The language in Section 404 of the Sarbanes-Oxley Act requiring each public company to include an internal control report and an accountant's attestation report thereon in its annual report filed under the Securities Exchange Act of 1934 is substantially similar to the language in Section 36. However, the SEC has yet to prescribe rules requiring the internal control report and accountant's attestation report. After such rules have been adopted by the SEC, the FDIC will review these rules to determine whether covered institutions that are public companies, or subsidiaries of public companies, can use the Section 404 internal control report and accountant's attestation report to satisfy the comparable Section 36 and Part 363 requirement. In the meantime, covered institutions and their independent public accountants must continue to comply with the relevant requirements of Section 36 and Part 363 that pertain to internal control.

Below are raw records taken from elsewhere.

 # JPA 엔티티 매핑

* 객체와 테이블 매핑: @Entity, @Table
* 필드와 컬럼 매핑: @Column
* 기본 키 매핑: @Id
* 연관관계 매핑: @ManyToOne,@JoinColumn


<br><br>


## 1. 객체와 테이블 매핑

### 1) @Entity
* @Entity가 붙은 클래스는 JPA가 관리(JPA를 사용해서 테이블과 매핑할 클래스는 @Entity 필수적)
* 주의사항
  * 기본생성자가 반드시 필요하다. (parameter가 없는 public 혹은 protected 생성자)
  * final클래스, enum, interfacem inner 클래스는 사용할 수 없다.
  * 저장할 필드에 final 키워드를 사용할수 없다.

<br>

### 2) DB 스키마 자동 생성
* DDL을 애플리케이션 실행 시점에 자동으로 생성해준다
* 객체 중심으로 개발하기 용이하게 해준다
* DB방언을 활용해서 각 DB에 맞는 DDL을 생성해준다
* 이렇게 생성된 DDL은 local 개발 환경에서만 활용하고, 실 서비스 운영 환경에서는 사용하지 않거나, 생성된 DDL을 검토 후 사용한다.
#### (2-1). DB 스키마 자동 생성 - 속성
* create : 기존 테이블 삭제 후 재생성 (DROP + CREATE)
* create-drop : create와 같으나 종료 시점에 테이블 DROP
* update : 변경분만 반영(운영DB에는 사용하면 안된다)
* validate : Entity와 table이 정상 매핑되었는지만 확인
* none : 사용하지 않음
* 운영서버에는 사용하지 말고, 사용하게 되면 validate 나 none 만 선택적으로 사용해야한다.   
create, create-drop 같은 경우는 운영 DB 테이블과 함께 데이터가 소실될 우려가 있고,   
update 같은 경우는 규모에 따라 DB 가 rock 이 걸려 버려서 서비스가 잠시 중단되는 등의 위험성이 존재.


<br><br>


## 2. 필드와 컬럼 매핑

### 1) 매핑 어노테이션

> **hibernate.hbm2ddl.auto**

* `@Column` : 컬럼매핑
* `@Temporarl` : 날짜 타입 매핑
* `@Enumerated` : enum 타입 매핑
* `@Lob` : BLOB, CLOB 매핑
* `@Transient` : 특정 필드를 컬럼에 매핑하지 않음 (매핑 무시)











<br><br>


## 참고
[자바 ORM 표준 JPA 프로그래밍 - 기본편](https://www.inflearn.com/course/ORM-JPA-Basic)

Other Provisions of the Sarbanes-Oxley Act
Unless and until the FDIC adopts any amendments to Part 363 in response to other provisions of the Sarbanes-Oxley Act and the SEC's implementing regulations, FDIC-supervised covered institutions that are not public companies should review the guidance in Attachment I concerning corporate governance practices that the FDIC encourages non-public institutions to implement to the extent feasible given the institution's size, complexity, and risk profile.